John: ok, so the forecast is for var(observed), and not just for var(luck).  However, your distribution (1 SD = 6.4) implies that var(talent) = 0.  That’s obviously impossible, as long as the Yanks, Redsox, Royals and Pirates play in MLB.

So, if you are adding in the luck (terrible choice, which we’ll see at the end of the season), you’ve got to get to the distribution you want to observe.  When was the last time an MLB season observed 1 SD = 6.4?  Last year was tight, and 1 SD = 10.1!

Nate does say that the talent distribution is tighter than usual, and I can accept that.  The historical norm (last 45 years), it’s been 1 SD = .060.  Last year, with a higher level of uncertainty, it was .048.

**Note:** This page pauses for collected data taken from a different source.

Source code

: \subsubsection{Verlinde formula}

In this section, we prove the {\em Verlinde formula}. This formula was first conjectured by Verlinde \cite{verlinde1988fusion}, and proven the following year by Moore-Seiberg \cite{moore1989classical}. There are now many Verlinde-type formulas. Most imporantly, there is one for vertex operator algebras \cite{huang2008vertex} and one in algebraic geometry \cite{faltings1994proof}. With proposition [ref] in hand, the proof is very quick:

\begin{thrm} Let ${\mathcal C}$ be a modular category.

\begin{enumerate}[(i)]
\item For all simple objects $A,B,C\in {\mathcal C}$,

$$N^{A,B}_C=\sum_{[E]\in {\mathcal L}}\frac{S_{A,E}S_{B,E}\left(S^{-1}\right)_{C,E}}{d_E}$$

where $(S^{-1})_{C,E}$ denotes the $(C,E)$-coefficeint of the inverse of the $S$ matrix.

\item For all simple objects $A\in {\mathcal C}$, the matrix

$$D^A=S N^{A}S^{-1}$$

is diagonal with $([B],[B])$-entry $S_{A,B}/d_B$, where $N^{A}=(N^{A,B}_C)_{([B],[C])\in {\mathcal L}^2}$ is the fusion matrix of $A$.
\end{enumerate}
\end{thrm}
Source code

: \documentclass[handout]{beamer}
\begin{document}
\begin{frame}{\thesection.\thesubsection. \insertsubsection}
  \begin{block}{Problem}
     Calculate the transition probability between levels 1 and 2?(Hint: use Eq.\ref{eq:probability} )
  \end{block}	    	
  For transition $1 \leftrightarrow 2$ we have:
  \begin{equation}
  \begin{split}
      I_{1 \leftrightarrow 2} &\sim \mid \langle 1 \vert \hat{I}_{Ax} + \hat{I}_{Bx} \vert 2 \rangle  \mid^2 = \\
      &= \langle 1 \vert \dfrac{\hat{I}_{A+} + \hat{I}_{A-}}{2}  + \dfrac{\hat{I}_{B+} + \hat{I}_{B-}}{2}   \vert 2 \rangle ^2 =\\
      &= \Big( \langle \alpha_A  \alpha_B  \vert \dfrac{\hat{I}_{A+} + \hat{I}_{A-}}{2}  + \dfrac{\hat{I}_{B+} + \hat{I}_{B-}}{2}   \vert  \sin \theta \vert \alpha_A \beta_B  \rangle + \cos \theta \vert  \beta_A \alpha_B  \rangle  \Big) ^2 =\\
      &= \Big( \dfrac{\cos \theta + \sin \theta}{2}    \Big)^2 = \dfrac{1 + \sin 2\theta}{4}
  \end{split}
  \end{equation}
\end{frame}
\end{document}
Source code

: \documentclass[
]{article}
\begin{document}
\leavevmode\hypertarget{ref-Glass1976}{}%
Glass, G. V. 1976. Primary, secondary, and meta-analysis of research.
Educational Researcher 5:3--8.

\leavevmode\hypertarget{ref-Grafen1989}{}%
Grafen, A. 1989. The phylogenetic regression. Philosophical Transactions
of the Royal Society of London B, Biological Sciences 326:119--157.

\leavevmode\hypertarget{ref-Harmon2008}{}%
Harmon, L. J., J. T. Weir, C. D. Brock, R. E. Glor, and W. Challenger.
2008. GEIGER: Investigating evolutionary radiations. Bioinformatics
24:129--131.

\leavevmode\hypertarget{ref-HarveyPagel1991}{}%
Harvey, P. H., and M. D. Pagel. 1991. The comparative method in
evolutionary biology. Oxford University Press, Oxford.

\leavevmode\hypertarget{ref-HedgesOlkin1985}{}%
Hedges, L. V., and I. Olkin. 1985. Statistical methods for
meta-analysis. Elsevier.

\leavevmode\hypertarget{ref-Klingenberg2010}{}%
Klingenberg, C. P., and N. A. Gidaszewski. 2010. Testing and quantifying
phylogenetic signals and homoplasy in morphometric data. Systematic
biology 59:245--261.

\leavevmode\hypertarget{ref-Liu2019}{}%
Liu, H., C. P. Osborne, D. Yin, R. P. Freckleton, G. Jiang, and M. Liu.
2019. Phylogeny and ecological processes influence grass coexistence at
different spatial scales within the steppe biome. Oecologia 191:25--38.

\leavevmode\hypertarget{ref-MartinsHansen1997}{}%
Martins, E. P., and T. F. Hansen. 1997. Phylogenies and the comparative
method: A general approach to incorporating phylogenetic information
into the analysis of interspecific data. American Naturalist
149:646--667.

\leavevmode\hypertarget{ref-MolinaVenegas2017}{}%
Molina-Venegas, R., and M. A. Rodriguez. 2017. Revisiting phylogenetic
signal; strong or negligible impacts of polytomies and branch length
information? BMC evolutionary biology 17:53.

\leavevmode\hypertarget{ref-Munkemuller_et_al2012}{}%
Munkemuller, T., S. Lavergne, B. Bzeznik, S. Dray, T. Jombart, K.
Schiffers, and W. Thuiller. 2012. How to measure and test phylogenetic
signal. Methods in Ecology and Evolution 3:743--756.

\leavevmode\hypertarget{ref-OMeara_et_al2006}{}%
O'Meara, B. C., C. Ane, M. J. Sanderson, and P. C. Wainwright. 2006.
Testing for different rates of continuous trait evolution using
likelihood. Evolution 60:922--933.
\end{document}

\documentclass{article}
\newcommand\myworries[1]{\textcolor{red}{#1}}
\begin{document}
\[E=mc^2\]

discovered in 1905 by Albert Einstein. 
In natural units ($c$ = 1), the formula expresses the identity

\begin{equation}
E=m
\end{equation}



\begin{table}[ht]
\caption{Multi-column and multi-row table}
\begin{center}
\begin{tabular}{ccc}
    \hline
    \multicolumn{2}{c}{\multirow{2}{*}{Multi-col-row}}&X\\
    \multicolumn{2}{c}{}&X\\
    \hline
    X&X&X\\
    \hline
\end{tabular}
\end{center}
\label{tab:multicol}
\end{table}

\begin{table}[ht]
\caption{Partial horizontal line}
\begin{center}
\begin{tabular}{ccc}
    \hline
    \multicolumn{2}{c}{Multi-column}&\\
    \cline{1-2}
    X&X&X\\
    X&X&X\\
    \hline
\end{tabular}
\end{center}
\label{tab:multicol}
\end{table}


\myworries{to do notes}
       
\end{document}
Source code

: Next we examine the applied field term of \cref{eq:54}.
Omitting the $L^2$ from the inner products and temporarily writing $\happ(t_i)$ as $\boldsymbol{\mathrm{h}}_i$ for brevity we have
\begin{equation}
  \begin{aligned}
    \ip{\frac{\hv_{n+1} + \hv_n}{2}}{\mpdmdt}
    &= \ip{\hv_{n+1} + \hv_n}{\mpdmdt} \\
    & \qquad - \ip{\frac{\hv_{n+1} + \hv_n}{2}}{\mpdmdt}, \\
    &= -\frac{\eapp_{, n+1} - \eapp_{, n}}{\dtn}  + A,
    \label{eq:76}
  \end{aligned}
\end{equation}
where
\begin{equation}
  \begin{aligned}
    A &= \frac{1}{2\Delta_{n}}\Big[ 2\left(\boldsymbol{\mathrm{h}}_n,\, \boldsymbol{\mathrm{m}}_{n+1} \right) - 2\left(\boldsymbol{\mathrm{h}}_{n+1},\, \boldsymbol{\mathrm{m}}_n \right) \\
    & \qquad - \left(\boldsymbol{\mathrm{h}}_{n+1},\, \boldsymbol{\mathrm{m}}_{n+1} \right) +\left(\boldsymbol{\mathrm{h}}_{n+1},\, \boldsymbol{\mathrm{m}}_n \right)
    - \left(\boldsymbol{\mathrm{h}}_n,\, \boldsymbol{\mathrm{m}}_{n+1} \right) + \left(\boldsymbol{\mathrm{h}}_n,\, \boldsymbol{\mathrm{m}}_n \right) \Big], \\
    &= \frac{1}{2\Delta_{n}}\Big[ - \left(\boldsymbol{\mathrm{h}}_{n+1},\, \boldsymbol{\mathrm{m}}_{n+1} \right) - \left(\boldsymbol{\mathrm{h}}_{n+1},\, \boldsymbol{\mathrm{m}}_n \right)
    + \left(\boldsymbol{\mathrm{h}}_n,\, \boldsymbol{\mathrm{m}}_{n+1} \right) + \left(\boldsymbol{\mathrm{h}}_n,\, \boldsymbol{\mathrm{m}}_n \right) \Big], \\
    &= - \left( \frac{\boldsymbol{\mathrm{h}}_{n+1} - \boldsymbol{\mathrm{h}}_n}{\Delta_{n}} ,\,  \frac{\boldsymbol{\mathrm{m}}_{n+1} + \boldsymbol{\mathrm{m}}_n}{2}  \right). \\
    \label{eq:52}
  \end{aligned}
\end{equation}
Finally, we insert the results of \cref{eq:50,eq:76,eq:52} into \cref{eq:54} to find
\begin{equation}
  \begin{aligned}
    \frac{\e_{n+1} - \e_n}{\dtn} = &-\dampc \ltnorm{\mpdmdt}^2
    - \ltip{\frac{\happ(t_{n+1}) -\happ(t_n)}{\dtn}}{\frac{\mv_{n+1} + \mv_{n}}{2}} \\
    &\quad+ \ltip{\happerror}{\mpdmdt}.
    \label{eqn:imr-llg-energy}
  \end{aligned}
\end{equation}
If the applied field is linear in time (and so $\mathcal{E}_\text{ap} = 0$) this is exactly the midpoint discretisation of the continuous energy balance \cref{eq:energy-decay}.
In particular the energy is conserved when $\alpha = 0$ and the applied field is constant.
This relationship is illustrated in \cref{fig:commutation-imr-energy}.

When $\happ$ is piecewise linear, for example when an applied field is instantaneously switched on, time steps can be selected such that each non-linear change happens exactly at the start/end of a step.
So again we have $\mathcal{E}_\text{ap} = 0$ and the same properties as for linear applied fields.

I think you, John, should present it both ways: with the luck factored into your forecast, and without.

I see no reason to way to introduce random noise into a forecast.  Otherwise, why not also introduce it into your player forecast, and get Ryan Howard to hit 55 HR?  You can’t have it both ways.  You can’t forecast players for their true talent levels, and forecast the teams for their talent level plus noise.


#8    John Beamer      (see all posts) 2007/03/20 (Tue) @ 09:03

No.

The forecast is for var(talent) adjusted so that var(observed) is in line with what we’d expect historically.

By happenstance var(talent) and var(luck) are similar (but are obviously distributed completely differently).

The only thing I use var(luck) for is to see how much I need to stretch out var(talent) to make it fit with var(observed).

Now, if what Nate said is correct and the talent distributiion is tighter than usual then I shouldn’t have made the last adjustment, and I accept that. However, it makes a small difference. I’ll publish the unadjusted numbers later (work blocks Google docs).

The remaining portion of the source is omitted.